In a recent head-to-head longitudinal study, the effects of strontium ranelate and alendronate on microstructure were compared. Eighty-eight women aged 50 or over with postmenopausal osteoporosis were randomized to SR 2 g/day or ALN 70 mg/week for 2 years. Microstructure of weight-bearing distal tibia bone was assessed by the aforementioned HR-pQCT after 3, 6, 12, 18, and 24 months of treatment. Baseline characteristics were similar in both groups: age, 63.7 ± 7.4 years; lumbar and hip T-score, −2.7 ± 0.9 g/cm2 and −2.0 ± 0.8 g/cm2, respectively. After 1 year of treatment, BMD increases were similar to results from pivotal trials (L1–L4, +5.7% and +5.1%; total hip, +3.3% and +2.2%, in SR and ALN groups, respectively).

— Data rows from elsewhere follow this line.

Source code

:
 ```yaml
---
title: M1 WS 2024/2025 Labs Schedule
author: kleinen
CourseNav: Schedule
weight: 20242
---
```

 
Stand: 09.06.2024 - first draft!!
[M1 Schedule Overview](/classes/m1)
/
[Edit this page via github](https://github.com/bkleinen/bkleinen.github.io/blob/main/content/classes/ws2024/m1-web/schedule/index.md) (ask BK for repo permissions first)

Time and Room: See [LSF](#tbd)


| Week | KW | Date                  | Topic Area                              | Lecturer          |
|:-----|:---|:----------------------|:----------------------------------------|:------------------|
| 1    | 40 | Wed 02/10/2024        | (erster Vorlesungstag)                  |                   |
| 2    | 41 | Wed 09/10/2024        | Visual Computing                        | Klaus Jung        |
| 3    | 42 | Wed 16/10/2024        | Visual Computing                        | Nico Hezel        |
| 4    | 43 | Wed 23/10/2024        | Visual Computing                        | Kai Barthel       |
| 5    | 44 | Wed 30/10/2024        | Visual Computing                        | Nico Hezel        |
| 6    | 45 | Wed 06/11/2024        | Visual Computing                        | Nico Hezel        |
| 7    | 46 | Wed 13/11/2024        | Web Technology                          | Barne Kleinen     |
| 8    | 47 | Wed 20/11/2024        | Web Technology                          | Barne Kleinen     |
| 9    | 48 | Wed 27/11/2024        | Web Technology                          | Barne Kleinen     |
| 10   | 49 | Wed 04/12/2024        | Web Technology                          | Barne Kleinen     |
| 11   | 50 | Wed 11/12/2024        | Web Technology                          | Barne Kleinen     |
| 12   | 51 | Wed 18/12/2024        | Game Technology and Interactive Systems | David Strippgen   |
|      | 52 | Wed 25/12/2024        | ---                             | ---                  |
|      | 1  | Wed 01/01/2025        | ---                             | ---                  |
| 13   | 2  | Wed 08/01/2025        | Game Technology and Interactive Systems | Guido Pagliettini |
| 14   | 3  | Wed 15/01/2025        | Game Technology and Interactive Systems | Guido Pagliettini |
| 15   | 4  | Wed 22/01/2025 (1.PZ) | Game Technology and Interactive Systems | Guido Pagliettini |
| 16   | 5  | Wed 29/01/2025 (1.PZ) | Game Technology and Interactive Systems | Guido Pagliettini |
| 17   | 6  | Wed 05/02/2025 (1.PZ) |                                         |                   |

For bone microstructure, mean increases of +5.3% (p < 0.001) for C.Th, +2.0% (p = 0.002) for BV/TV and +2.1% (p = 0.002) for trabecular density were found in the SR group, compared to no change in the ALN group (1.3% p = 0.130; 0.6% p = 0.725 and 0.6% p = 0.645, for corresponding variables, respectively), with thus a significant between-group difference in favor of SR (p = 0.045, p = 0.048 and p = 0.035, for C.Th, BV/TV, and trabecular density, respectively). Improvement in microstructure was associated in the SR group with significant decrease in heterogeneity of trabecular network (−3.6 ± 8.6%, p = 0.007). This study demonstrated that strontium ranelate had significantly higher effects than alendronate on distal tibia microstructure including cortical and trabecular variables, in women with postmenopausal osteoporosis after 1 year of treatment . Whether these changes translate into a commensurate reduction in fracture rate should be determined in the future.

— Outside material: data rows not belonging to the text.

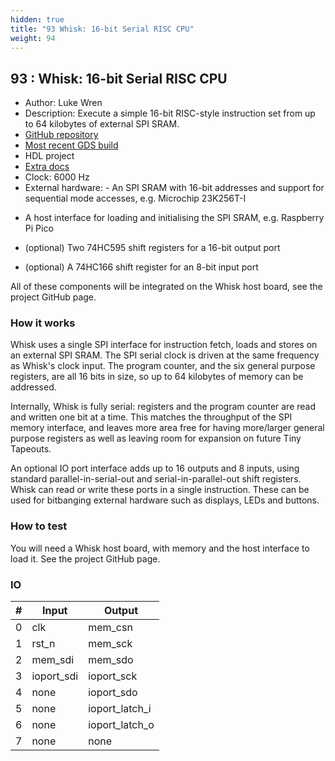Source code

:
 ```yaml
---
hidden: true
title: "93 Whisk: 16-bit Serial RISC CPU"
weight: 94
---
```


## 93 : Whisk: 16-bit Serial RISC CPU

* Author: Luke Wren
* Description: Execute a simple 16-bit RISC-style instruction set from up to 64 kilobytes of external SPI SRAM.
* [GitHub repository](https://github.com/Wren6991/tt02-whisk-serial-processor)
* [Most recent GDS build](https://github.com/Wren6991/tt02-whisk-serial-processor/actions/runs/3603452870)
* HDL project
* [Extra docs](https://github.com/Wren6991/tt02-whisk-serial-processor/blob/main/README.md)
* Clock: 6000 Hz
* External hardware: - An SPI SRAM with 16-bit addresses and support for sequential mode
  accesses, e.g. Microchip 23K256T-I

- A host interface for loading and initialising the SPI SRAM, e.g.
  Raspberry Pi Pico

- (optional) Two 74HC595 shift registers for a 16-bit output port

- (optional) A 74HC166 shift register for an 8-bit input port

All of these components will be integrated on the Whisk host board, see
the project GitHub page.




### How it works

Whisk uses a single SPI interface for instruction fetch, loads and stores
on an external SPI SRAM. The SPI serial clock is driven at the same
frequency as Whisk's clock input. The program counter, and the six
general purpose registers, are all 16 bits in size, so up to 64 kilobytes
of memory can be addressed.

Internally, Whisk is fully serial: registers and the program counter are
read and written one bit at a time. This matches the throughput of the
SPI memory interface, and leaves more area free for having more/larger
general purpose registers as well as leaving room for expansion on future
Tiny Tapeouts.

An optional IO port interface adds up to 16 outputs and 8 inputs, using
standard parallel-in-serial-out and serial-in-parallel-out shift
registers. Whisk can read or write these ports in a single instruction.
These can be used for bitbanging external hardware such as displays, LEDs
and buttons.


### How to test

You will need a Whisk host board, with memory and the host interface to
load it. See the project GitHub page.


### IO

| # | Input        | Output       |
|---|--------------|--------------|
| 0 | clk  | mem_csn |
| 1 | rst_n  | mem_sck |
| 2 | mem_sdi  | mem_sdo |
| 3 | ioport_sdi  | ioport_sck |
| 4 | none  | ioport_sdo |
| 5 | none  | ioport_latch_i |
| 6 | none  | ioport_latch_o |
| 7 | none  | none |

BMD remains a good predictor of fracture risk, but many other factors contribute to bone strength, such as bone geometry, cortical thickness, and porosity as well as trabecular bone morphology. Advances in the assessment of bone quality in recent years have provided new insights into bone fragility in both untreated and treated bone disease. As an example, strontium ranelate treatment was associated with improved bone microstructure. The development of new technologies, which now allow in vivo noninvasive evaluation of bone, are important for the longitudinal monitoring of bone quality measurements and it can be envisaged that the HR-pQCT technique will be employed as standard protocol in the future for improved diagnosis and assessing the treatment effects of diseases such as osteoporosis.
R.R. is a speaker for Amgen, Novartis, Danone, Merck, Roche, Servier, and is a member of the scientific advisory board of Amgen, Danone, Eli Lilly, Nycomed, Servier, Roche, Novartis.